Ao terminar de dizer isso, a vovó já chorava de cortar o coração.

Ela era uma senhora trabalhadora.

Quando era jovem, todos a elogiavam, dizendo que era uma flor rara.

Ela também não era tão reclamona e desagradável assim.

Mas, nesta vida, dedicou-se a cuidar dos pais e das irmãs dos outros, aguentando tudo sem reclamar, e acabou com o destino de não poder ter filhos, ainda sendo insultada por aquela que lhe roubou o marido.

Chamavam-na de caipira.

Diziam que ela nunca teria descendentes.

Chamavam-na de louca.

Diziam que era uma velha mendiga.

Toda vez que ela carregava sacos de lixo e se encostava do lado de fora da Mansão Sequeira, via o avô Sequeira com um filho, dois netos e uma neta, todos reunidos felizes em família, e chorava até sangrar pelos cantos dos olhos.

Ela se arrependia amargamente de ter salvado ele no passado.

Viu, impotente, ele prosperar cada vez mais usando as habilidades da Família Moraes, enquanto ela só podia carregar sacos de lixo e pedir esmola. Voltava para a Aldeia Sequeira depois de pedir comida e ainda tinha que aguentar a vila inteira zombando dela, uma velha solitária.

Como não odiar?

"Seu covarde, você admite ou não? Se não admitir, eu pego uma faca e pico você e sua velha amante até quase morrerem. Não vou matar vocês, quero que sofram até o fim!" A vovó olhava para o avô Sequeira cheia de ódio.

O avô Sequeira se ajoelhou no chão e bateu a cabeça para a vovó: "Carolina, eu errei, passei a vida toda tendo pesadelos. Uuuh…"

Vendo que a vovó tinha parado, a avó Sequeira levantou os olhos fundos para a vovó e perguntou, seca: "Ajoelhamos, apanhamos, fomos xingados. Agora, pode finalmente deixar a Família Sequeira em paz?"

"Deixar em paz?" A vovó não entendeu: "Quando eu prejudiquei a Família Sequeira? O que você quer que eu deixe passar?"

"Você fez Antônio levar nossa casa à falência, agora vamos dormir na rua esta noite. Não era só um pedido de desculpas que você queria? Nós dois já pedimos desculpas, agora não pode mais tomar nossa casa, né? Não pode voltar atrás com sua palavra!" A avó Sequeira olhava para ela, cheia de esperança.

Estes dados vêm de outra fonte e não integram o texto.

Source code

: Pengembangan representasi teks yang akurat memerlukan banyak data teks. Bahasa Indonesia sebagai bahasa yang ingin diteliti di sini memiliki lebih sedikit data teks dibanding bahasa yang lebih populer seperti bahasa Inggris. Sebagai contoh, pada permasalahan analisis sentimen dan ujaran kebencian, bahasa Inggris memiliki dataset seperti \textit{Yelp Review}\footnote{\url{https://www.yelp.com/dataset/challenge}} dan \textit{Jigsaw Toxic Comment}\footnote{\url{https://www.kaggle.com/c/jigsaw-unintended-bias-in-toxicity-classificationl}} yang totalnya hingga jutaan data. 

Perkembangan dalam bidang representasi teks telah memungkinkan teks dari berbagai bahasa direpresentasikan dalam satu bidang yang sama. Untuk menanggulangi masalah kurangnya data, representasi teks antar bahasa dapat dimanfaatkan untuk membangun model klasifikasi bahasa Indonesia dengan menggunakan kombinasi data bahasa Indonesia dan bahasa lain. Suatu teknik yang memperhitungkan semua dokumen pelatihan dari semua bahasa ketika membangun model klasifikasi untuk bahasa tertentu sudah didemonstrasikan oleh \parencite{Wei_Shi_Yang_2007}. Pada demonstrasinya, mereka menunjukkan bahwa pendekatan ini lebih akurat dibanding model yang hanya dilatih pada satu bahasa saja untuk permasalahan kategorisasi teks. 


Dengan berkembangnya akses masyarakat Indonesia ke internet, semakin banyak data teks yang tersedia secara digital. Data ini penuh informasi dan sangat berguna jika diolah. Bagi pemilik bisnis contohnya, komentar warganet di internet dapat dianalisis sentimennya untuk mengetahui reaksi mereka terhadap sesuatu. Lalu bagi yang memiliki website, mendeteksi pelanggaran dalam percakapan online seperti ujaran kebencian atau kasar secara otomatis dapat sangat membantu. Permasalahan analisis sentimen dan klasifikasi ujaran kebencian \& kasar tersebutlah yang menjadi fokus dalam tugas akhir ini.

"Desde que você entrou aqui, eu nunca disse que, se se ajoelhassem para mim, eu teria que dar uma casa para vocês! Como você é mesquinha, acha que basta se ajoelhar para eu dar uma casa?!" A vovó cuspiu no rosto da avó Sequeira, de raiva.

A avó Sequeira sentiu-se humilhada ao extremo.

Com quase oitenta anos, o choro dela era horrível: "Uuuh, Antônio tomou nossa casa, disse que era para se vingar por você, que tínhamos que vir pedir desculpas!"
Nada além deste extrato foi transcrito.